Le changement climatique, facteur souvent oublié de la crise migratoire

Chaque année, près de 20 millions de personnes migrent à cause des catastrophes climatiques. François Hollande a prévenu à l'ouverture de la COP 21 que le réchauffement climatique "annonce des conflits comme la nuée porte l'orage".

Une actualité en chasse une. L'été a été marqué par l'afflux de migrants prêt à tout pour arriver en Europe. La guerre en Syrie est revenue dans le débat après les attaques revendiquées par Daesh au Liban, en France, en Turquie et en Egypte. Et la COP21 qui se tient à Paris met en lumière le réchauffement climatique.

Si ces trois sujets apparaissent souvent déconnectés, ils sont pourtant reliés. La Syrie offre en effet l’exemple d’une société déstabilisée par l’aléas climatique. "Une partie de la crise syrienne trouve son origine dans une série de sécheresses qui a frappé le pays", expliquait au Monde en septembre dernier, François Gemenne, chercheur en sciences politiques et spécialiste des migrations environnementales.

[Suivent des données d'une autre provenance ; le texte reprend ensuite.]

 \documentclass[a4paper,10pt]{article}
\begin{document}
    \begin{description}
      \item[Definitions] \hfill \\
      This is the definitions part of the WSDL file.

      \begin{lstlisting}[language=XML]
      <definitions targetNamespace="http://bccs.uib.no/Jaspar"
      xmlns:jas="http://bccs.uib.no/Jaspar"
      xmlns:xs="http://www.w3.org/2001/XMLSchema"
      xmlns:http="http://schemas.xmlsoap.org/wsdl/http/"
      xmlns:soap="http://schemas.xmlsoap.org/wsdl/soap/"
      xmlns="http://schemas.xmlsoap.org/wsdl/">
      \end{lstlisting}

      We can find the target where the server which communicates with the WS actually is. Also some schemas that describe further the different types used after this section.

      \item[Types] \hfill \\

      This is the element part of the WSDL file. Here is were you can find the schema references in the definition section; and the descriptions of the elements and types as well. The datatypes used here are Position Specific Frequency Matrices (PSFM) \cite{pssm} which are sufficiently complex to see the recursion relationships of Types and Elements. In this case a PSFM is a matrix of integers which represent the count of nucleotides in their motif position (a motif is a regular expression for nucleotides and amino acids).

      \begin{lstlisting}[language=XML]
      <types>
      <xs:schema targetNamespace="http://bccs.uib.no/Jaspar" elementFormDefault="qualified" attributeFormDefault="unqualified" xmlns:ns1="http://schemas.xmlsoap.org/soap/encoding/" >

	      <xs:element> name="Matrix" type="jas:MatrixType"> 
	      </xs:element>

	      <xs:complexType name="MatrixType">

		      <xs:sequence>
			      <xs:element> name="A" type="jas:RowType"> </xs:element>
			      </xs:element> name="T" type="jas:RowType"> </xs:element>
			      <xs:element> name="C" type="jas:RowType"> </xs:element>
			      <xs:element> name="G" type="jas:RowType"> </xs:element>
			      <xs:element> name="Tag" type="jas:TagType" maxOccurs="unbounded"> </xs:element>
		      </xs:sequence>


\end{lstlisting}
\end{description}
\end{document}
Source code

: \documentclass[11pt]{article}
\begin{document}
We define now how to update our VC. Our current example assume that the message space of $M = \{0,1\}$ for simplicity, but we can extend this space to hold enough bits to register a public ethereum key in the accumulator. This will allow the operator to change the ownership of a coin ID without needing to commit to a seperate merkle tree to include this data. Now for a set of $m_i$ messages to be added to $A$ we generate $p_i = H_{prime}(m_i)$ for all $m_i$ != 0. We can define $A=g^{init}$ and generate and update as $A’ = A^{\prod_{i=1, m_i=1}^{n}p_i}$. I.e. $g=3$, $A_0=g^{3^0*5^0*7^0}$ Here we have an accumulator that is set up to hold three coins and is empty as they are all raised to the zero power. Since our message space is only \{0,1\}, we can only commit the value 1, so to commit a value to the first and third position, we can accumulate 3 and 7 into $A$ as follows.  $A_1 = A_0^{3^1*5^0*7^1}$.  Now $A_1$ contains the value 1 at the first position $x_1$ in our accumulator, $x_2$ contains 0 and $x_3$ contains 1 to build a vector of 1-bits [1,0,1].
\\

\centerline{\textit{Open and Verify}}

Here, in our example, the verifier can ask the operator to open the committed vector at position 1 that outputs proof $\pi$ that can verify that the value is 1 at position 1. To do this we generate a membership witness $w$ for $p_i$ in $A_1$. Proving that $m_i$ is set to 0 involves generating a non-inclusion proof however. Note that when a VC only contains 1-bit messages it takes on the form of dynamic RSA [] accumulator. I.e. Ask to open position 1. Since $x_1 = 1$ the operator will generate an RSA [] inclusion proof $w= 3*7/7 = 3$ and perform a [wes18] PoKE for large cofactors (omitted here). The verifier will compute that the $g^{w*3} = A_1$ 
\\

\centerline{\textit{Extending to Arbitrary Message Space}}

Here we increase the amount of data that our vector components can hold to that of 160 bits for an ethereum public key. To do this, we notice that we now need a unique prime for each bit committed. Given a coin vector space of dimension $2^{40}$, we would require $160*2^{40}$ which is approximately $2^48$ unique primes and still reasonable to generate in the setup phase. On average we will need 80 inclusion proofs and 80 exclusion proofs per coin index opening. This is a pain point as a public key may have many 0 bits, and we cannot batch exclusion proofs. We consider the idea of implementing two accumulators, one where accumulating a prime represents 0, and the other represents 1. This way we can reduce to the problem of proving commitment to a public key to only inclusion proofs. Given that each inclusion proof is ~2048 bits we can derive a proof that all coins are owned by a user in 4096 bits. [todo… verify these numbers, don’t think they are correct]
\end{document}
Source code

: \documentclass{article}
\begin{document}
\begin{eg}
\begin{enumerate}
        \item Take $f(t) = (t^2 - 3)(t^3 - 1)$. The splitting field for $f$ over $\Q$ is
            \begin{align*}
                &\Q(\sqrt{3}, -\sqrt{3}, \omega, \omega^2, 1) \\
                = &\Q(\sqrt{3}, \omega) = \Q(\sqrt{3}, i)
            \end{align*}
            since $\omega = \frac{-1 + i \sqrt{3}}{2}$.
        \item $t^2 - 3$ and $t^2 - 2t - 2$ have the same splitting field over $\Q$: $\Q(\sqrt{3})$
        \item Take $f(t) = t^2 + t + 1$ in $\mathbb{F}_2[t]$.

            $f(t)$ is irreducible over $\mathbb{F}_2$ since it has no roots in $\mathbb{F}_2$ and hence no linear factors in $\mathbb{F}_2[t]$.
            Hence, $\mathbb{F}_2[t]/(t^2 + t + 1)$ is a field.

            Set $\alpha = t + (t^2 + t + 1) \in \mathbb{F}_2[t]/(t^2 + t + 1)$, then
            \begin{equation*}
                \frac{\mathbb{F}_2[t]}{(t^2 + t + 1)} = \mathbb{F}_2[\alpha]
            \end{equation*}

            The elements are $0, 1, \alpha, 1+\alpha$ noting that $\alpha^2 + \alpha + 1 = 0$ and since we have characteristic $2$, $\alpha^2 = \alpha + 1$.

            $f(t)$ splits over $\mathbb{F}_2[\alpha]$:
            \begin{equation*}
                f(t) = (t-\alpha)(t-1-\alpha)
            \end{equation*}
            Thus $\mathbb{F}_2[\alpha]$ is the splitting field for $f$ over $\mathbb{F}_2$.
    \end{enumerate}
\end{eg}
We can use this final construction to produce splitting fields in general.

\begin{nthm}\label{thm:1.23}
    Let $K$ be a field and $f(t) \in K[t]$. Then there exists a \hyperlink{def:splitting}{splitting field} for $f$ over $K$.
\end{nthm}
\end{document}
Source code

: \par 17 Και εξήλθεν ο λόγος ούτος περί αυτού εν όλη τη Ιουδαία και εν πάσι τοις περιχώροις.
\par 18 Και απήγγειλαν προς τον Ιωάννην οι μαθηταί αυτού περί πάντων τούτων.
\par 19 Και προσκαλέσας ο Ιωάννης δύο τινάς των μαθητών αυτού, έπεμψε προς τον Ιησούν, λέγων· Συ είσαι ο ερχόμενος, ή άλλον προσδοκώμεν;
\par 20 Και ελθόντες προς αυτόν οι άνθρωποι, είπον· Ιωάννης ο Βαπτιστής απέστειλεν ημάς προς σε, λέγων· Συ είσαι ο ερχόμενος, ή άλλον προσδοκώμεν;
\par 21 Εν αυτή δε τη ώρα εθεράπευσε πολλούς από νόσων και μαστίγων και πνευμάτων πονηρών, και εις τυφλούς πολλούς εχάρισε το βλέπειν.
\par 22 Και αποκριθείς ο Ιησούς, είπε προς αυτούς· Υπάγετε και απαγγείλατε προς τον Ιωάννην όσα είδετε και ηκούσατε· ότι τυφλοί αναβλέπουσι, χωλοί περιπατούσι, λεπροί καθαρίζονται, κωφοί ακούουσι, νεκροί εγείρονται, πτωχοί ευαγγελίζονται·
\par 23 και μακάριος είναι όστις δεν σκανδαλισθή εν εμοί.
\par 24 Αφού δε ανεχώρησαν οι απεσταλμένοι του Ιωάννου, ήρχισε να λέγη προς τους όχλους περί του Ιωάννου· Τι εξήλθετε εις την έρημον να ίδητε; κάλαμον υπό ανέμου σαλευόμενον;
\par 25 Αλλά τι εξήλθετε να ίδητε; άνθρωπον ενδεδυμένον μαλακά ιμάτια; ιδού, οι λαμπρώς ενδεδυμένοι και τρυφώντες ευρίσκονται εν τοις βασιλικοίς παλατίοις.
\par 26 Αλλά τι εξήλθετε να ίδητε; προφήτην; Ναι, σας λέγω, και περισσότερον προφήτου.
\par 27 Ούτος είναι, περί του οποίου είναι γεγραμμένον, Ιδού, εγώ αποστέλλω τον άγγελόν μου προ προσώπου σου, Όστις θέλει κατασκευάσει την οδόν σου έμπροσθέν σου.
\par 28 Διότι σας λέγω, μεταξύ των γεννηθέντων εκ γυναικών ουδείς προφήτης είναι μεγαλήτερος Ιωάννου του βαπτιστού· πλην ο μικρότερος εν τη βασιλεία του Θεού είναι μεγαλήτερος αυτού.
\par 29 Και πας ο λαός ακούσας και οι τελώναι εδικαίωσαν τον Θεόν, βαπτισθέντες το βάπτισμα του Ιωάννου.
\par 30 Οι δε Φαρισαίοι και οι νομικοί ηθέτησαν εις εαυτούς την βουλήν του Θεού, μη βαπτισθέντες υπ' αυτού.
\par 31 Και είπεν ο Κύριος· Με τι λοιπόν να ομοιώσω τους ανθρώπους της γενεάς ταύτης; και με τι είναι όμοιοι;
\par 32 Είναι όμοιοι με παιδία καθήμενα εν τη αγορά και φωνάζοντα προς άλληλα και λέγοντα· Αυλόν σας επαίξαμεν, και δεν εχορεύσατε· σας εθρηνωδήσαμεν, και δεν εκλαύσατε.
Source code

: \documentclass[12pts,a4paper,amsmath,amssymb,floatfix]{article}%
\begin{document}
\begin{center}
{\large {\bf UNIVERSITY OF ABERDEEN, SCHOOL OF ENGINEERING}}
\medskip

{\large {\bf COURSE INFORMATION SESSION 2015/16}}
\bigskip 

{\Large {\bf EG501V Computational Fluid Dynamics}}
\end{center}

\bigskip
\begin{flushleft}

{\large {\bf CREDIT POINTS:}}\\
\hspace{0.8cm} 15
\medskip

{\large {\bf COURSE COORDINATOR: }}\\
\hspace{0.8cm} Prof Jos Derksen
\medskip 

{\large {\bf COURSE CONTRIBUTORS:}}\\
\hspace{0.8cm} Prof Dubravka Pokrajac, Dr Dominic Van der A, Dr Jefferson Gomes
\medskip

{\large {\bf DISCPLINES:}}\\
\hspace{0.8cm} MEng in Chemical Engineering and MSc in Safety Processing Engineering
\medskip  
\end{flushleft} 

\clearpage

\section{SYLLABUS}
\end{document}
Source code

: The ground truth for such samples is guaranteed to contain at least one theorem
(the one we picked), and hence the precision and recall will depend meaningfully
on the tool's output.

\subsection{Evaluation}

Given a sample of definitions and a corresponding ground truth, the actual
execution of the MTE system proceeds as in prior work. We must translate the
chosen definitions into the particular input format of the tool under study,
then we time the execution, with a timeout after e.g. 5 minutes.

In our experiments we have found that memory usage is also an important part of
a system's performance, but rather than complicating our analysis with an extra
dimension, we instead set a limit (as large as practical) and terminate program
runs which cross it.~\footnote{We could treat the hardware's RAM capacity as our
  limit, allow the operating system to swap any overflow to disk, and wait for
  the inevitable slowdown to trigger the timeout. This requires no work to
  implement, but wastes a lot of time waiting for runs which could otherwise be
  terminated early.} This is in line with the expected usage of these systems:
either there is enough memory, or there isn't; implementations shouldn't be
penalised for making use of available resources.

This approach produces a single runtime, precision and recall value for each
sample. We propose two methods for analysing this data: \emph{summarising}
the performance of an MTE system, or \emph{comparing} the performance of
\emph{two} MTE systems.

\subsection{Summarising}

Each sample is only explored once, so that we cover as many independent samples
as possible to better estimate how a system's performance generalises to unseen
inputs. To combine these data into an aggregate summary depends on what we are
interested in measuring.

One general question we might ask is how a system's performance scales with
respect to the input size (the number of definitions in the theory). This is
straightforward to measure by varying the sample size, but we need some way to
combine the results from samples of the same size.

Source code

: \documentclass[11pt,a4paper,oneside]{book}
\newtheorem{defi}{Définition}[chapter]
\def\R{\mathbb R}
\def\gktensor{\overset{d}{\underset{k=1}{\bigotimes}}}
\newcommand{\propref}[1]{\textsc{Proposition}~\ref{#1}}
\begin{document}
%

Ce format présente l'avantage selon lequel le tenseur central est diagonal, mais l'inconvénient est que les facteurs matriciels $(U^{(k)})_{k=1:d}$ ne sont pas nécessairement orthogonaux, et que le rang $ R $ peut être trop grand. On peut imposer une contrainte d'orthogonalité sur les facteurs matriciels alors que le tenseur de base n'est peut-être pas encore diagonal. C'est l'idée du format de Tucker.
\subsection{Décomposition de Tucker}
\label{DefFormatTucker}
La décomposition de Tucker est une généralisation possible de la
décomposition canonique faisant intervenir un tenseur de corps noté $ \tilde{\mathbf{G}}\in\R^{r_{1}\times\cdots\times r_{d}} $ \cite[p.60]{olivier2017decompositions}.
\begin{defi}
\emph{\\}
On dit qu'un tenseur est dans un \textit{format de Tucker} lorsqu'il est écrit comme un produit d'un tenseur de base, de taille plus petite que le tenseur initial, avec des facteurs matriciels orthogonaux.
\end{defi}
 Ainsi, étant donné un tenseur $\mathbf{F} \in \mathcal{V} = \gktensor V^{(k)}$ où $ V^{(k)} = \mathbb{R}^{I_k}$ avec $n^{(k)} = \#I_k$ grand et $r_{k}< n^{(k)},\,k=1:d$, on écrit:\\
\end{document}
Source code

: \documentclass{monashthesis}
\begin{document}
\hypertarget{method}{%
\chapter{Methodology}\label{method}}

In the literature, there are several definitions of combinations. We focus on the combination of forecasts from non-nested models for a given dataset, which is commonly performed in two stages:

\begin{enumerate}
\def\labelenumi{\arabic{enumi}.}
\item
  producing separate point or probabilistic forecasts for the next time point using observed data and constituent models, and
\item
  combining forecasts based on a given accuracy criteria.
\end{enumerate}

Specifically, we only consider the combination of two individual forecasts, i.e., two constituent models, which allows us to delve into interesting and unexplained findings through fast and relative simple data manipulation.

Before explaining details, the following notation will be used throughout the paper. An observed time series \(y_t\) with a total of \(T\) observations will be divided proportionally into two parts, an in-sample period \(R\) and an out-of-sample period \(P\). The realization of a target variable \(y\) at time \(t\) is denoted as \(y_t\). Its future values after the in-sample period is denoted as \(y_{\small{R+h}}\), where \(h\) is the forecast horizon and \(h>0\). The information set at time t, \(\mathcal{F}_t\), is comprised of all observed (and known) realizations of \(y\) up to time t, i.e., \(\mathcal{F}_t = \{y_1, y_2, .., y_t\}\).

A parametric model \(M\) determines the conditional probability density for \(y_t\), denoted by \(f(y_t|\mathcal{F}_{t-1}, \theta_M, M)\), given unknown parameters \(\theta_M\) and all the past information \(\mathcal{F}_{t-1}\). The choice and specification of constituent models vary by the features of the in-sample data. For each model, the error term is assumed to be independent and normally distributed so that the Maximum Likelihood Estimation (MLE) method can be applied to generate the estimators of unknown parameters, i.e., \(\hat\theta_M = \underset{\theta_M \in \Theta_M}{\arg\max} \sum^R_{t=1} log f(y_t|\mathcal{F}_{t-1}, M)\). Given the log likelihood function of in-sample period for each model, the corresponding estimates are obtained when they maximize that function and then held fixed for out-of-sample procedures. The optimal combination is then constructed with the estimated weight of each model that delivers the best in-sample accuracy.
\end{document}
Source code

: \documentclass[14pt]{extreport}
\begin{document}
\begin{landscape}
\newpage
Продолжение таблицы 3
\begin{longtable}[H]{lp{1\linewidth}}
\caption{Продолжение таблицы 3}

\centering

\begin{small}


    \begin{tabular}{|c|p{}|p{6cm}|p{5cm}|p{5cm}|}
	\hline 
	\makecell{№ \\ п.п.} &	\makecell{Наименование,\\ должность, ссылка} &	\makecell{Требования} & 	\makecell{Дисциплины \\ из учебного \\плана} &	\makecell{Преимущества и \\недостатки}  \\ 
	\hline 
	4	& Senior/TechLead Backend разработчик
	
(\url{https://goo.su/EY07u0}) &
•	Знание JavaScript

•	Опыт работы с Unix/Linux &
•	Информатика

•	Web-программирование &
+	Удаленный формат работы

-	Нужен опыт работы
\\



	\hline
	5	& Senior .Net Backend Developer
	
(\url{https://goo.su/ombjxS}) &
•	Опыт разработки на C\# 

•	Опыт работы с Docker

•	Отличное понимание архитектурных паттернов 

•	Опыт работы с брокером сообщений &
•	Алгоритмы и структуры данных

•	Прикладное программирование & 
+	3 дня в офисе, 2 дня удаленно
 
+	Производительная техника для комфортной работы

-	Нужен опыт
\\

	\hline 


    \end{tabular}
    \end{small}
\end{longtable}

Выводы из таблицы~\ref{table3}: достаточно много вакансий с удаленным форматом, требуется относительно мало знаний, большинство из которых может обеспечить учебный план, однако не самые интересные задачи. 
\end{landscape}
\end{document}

"Il y a un faisceau de preuves que la sécheresse entre 2007 et 2010 qui a touché le Moyen Orient a contribué au conflit syrien. Cette sécheresse, la pire jamais relevée dans la région, a causé une généralisation des mauvaises récoltes et des migrations de masses des zones rurales vers les centres urbains", notaient des chercheurs dans une étude publiée en mars 2015 dans la revue Proceedings of the National Academy of Sciences.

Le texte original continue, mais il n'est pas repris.